Let's say i have a matrix of numbers:

matrix = [[randint(7, 50) / randint(1, 3) for _ in range(4)] for _ in range(4)]

I want to format and display each row so that the columns are nicely lined up. 
Maybe also display the sum of the row at the end of each line:

for row in matrix:
     print(''.join(f'{n:>8.3f}' for n in row) + f' | {sum(row):>8.3f}')

This gives me a nicely formatted table. Now with the proposal:

for row in matrix:
     print(f'{n for n in row:>8.3f} | {sum(row):>8.3f}')
As a general rule, we should avoid needless generator expressions that
just iterate over themselves:

     n for n in row

is just the same as

     row

except it creates a pointless generator to iterate over something that
is already iterable.

Your proposed f-string syntax:

     f'{n for n in row:>8.3f} | {sum(row):>8.3f}'

is already legal except for the first format specifier. Removing that:

     f'{n for n in row} | {sum(row):>8.3f}'

gives us working code. I don't believe that we ought to confuse the
format specifier syntax by making the f format code have magical powers
when given an in-place generator expression, and otherwise have the
regular meaning for anything else.

Better to invent a new format code, which I'm going to spell as 'X' for
lack of something better, that maps a format specifier to every
element of any iterable (not just generator comprehensions):

     f'{row:X>8.3f} | {sum(row):>8.3f}'

meaning, format each element of row with `>8.3f`.

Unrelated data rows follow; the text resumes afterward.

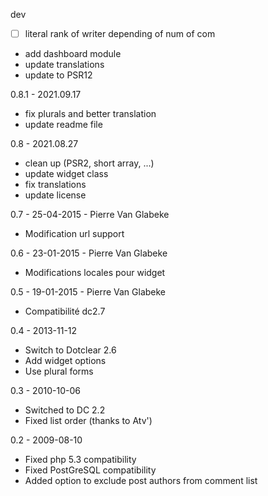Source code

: dev
- [ ] literal rank of writer depending of num of com
- add dashboard module
- update translations
- update to PSR12

0.8.1 - 2021.09.17
- fix plurals and better translation
- update readme file

0.8 - 2021.08.27
- clean up (PSR2, short array, ...)
- update widget class
- fix translations
- update license

0.7 - 25-04-2015 - Pierre Van Glabeke
- Modification url support

0.6 - 23-01-2015 - Pierre Van Glabeke
- Modifications locales pour widget

0.5 - 19-01-2015 - Pierre Van Glabeke
- Compatibilité dc2.7

0.4 - 2013-11-12
- Switch to Dotclear 2.6
- Add widget options
- Use plural forms

0.3 - 2010-10-06
- Switched to DC 2.2
- Fixed list order (thanks to Atv')

0.2 - 2009-08-10
- Fixed php 5.3 compatibility
- Fixed PostGreSQL compatibility
- Added option to exclude post authors from comment list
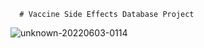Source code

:       # Vaccine Side Effects Database Project

![unknown-20220603-0114](https://user-images.githubusercontent.com/104019176/171755568-83ad623b-45a1-413a-9fff-9f303b305309.gif)
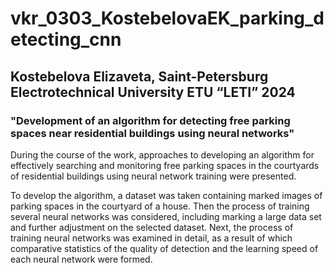 # vkr_0303_KostebelovaEK_parking_detecting_cnn
## Kostebelova Elizaveta, Saint-Petersburg Electrotechnical University ETU “LETI” 2024
### "Development of an algorithm for detecting free parking spaces near residential buildings using neural networks"
During the course of the work, approaches to developing an algorithm for effectively searching and monitoring free parking spaces in the courtyards of residential buildings using neural network training were presented.


To develop the algorithm, a dataset was taken containing marked images of parking spaces in the courtyard of a house. Then the process of training several neural networks was considered, including marking a large data set and further adjustment on the selected dataset. Next, the process of training neural networks was examined in detail, as a result of which comparative statistics of the quality of detection and the learning speed of each neural network were formed.
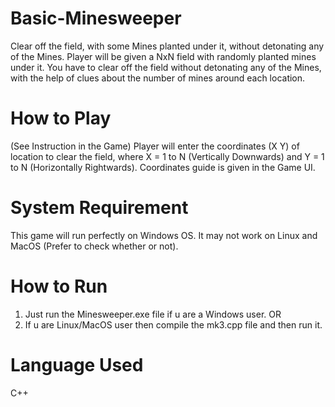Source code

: # Basic-Minesweeper
Clear off the field, with some Mines planted under it, without detonating any of the Mines.
Player will be given a NxN field with randomly planted mines under it. You have to clear off the field without detonating any of the Mines, with the help of clues about the number of mines around each location.
# How to Play
(See Instruction in the Game)
Player will enter the coordinates (X Y) of location to clear the field, where X = 1 to N (Vertically Downwards) and Y = 1 to N (Horizontally Rightwards). Coordinates guide is given in the Game UI.
# System Requirement
This game will run perfectly on Windows OS. It may not work on Linux and MacOS (Prefer to check whether or not).
# How to Run
1. Just run the Minesweeper.exe file if u are a Windows user. OR
2. If u are Linux/MacOS user then compile the mk3.cpp file and then run it.
# Language Used
C++
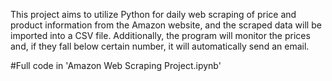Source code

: This project aims to utilize Python for daily web scraping of price and product information from the Amazon website, and the scraped data will be imported into a CSV file. Additionally, the program will monitor the prices and, if they fall below certain number, it will automatically send an email.

#Full code in 'Amazon Web Scraping Project.ipynb'

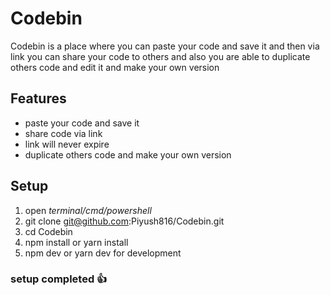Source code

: # Codebin

Codebin is a place where you can paste your code and save it and then via link you can share your code to others and also you are able to duplicate others code and edit it and make your own version

## Features

- paste your code and save it
- share code via link
- link will never expire
- duplicate others code and make your own version

## Setup

1.  open _terminal/cmd/powershell_
2.  git clone git@github.com:Piyush816/Codebin.git
3.  cd Codebin
4.  npm install or yarn install
5.  npm dev or yarn dev for development

### setup completed 👍
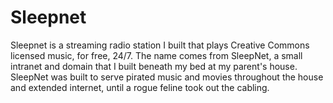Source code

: Sleepnet
========

Sleepnet is a streaming radio station I built that plays Creative Commons licensed music, for free, 24/7. The name comes from SleepNet, a small intranet and domain that I built beneath my bed at my parent's house. SleepNet was built to serve pirated music and movies throughout the house and extended internet, until a rogue feline took out the cabling.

I'm completely opposed to all of this, but I'll note that you don't want the thing that gives instructions to the f-string mechanism to be part of the format specifier, you'd want it to be a conversion flag like !r and !s. The format spec is reserved for the object being formatted. The way this is specified, you'd either have to change the f-string mechanics to start interpreting format specs, or have every iterable understand what "X" means.

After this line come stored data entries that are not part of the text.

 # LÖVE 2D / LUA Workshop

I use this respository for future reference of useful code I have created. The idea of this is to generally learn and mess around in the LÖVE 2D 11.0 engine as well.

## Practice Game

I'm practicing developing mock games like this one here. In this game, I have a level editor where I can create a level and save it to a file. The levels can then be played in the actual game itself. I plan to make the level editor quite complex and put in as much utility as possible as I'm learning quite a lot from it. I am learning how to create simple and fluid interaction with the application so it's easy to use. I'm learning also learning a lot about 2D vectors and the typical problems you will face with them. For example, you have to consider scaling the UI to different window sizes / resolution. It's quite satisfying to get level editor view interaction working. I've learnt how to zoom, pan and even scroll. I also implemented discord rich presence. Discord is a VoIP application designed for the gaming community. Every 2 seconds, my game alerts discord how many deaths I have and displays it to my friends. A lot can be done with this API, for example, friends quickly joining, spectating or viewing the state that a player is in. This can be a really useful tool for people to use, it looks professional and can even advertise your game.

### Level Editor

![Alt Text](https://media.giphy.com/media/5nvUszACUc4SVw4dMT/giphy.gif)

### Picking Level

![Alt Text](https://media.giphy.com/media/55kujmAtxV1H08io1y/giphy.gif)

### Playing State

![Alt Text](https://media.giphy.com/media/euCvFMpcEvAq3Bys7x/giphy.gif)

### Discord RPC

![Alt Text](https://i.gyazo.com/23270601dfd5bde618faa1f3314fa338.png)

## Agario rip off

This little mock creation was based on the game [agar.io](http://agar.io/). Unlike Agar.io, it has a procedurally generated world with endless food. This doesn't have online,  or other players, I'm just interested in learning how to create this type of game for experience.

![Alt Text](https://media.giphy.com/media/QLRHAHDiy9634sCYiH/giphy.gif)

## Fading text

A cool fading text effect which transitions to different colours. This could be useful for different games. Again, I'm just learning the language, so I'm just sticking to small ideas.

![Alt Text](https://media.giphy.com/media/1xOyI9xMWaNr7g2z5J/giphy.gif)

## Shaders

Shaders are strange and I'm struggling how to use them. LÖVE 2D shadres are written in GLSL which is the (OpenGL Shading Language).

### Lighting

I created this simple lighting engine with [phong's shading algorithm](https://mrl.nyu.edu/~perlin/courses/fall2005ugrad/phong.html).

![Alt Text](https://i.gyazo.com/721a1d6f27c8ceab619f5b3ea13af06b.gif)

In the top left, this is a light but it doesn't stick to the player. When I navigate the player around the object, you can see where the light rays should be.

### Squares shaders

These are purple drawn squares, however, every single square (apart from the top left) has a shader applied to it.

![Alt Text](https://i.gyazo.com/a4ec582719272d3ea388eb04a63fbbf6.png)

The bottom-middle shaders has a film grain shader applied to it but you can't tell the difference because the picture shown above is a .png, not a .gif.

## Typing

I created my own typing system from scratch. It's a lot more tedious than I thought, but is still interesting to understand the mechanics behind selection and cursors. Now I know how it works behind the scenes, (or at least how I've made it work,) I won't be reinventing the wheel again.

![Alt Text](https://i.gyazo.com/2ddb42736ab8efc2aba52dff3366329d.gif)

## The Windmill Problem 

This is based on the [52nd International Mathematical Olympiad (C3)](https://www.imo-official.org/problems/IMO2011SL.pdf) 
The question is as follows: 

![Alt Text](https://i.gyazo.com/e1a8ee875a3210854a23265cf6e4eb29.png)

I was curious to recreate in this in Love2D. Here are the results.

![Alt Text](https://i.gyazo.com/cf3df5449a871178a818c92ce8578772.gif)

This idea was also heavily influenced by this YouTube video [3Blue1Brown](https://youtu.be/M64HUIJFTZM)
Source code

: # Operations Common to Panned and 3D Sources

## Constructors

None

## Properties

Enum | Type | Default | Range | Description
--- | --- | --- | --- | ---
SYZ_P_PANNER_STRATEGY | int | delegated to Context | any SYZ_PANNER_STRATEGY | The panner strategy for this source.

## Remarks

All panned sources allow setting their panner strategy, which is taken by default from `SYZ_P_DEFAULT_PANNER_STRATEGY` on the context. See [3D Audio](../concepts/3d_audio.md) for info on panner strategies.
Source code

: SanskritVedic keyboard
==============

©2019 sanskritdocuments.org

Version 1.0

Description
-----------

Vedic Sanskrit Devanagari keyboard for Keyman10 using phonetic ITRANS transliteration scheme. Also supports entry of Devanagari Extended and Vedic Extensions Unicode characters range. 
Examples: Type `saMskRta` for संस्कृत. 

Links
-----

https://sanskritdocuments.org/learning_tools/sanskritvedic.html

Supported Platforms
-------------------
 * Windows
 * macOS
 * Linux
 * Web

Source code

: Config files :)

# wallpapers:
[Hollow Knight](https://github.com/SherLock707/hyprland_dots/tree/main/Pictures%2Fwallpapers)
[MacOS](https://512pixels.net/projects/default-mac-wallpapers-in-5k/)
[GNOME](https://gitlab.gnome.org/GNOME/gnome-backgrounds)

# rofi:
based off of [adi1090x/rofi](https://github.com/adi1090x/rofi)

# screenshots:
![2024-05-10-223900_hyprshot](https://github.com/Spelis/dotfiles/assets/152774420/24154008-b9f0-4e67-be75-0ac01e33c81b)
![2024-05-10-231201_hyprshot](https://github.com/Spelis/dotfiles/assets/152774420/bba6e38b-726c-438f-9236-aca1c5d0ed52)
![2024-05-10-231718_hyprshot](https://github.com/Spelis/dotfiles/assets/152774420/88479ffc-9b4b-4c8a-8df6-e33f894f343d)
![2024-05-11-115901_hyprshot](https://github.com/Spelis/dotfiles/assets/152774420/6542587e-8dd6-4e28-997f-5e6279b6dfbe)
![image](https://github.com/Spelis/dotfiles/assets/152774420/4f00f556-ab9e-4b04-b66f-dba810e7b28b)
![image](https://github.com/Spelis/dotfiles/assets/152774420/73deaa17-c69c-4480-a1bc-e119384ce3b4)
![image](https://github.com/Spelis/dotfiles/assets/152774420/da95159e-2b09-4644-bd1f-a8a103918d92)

For example, "X" is already understood by datetime as part of its format spec "language":

>>> f'{datetime.now() - timedelta(days=3):X days ago it was a %A}'
'X days ago it was a Thursday'

I don't think you'd want f-strings to hijack that expression because it starts with "X". Better to do something like:

f'{row!X:>8.3f} | {sum(row):>8.3f}'

But I'll reiterate that I'm opposed. Sometimes you just need to do the formatting outside of an f-string. Terseness shouldn't be the ultimate goal.

The idea is that you would be able to embed a comprehension in
f-string interpolations,
When the only tool you have is a hammer, every problem looks like it is
crying out for a comprehension *wink*

Or crying out for an f-string!

The thing I'd like everyone to remember is that the format spec language as implemented by some (but not all) of the built-in types isn't the only format spec language around, and indeed it's not the only used by built-in types.